TASK BRIEF ▸ From the line containing "file extensions that" down to the last line of the records below, restate each line word for word and leave out the rest.

_ _ _ _

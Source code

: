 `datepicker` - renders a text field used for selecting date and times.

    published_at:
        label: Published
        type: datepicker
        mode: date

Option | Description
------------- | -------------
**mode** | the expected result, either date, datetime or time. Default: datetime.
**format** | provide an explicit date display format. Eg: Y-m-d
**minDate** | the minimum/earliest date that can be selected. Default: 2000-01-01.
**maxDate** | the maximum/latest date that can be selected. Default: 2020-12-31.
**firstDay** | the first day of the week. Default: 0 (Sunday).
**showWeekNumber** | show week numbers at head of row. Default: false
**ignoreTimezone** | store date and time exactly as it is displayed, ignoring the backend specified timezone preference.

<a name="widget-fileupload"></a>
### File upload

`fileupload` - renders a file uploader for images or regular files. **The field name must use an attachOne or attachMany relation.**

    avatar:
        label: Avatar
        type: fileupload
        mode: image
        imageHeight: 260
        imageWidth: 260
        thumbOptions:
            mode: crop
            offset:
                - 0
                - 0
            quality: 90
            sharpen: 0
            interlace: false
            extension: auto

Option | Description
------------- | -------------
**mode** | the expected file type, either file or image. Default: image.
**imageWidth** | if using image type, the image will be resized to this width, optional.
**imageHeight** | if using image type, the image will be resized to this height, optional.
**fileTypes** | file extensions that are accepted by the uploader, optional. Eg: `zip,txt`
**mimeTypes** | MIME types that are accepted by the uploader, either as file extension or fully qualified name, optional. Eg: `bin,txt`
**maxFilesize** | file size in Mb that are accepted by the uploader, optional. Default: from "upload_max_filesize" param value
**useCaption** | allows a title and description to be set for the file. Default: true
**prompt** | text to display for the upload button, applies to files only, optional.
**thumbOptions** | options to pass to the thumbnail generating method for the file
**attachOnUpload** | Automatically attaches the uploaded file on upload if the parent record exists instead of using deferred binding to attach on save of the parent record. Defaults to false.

_ _ _ _

ANSWER SPACE ▸
**fileTypes** | file extensions that are accepted by the uploader, optional. Eg: `zip,txt`
**mimeTypes** | MIME types that are accepted by the uploader, either as file extension or fully qualified name, optional. Eg: `bin,txt`
**maxFilesize** | file size in Mb that are accepted by the uploader, optional. Default: from "upload_max_filesize" param value
**useCaption** | allows a title and description to be set for the file. Default: true
**prompt** | text to display for the upload button, applies to files only, optional.
**thumbOptions** | options to pass to the thumbnail generating method for the file
**attachOnUpload** | Automatically attaches the uploaded file on upload if the parent record exists instead of using deferred binding to attach on save of the parent record. Defaults to false.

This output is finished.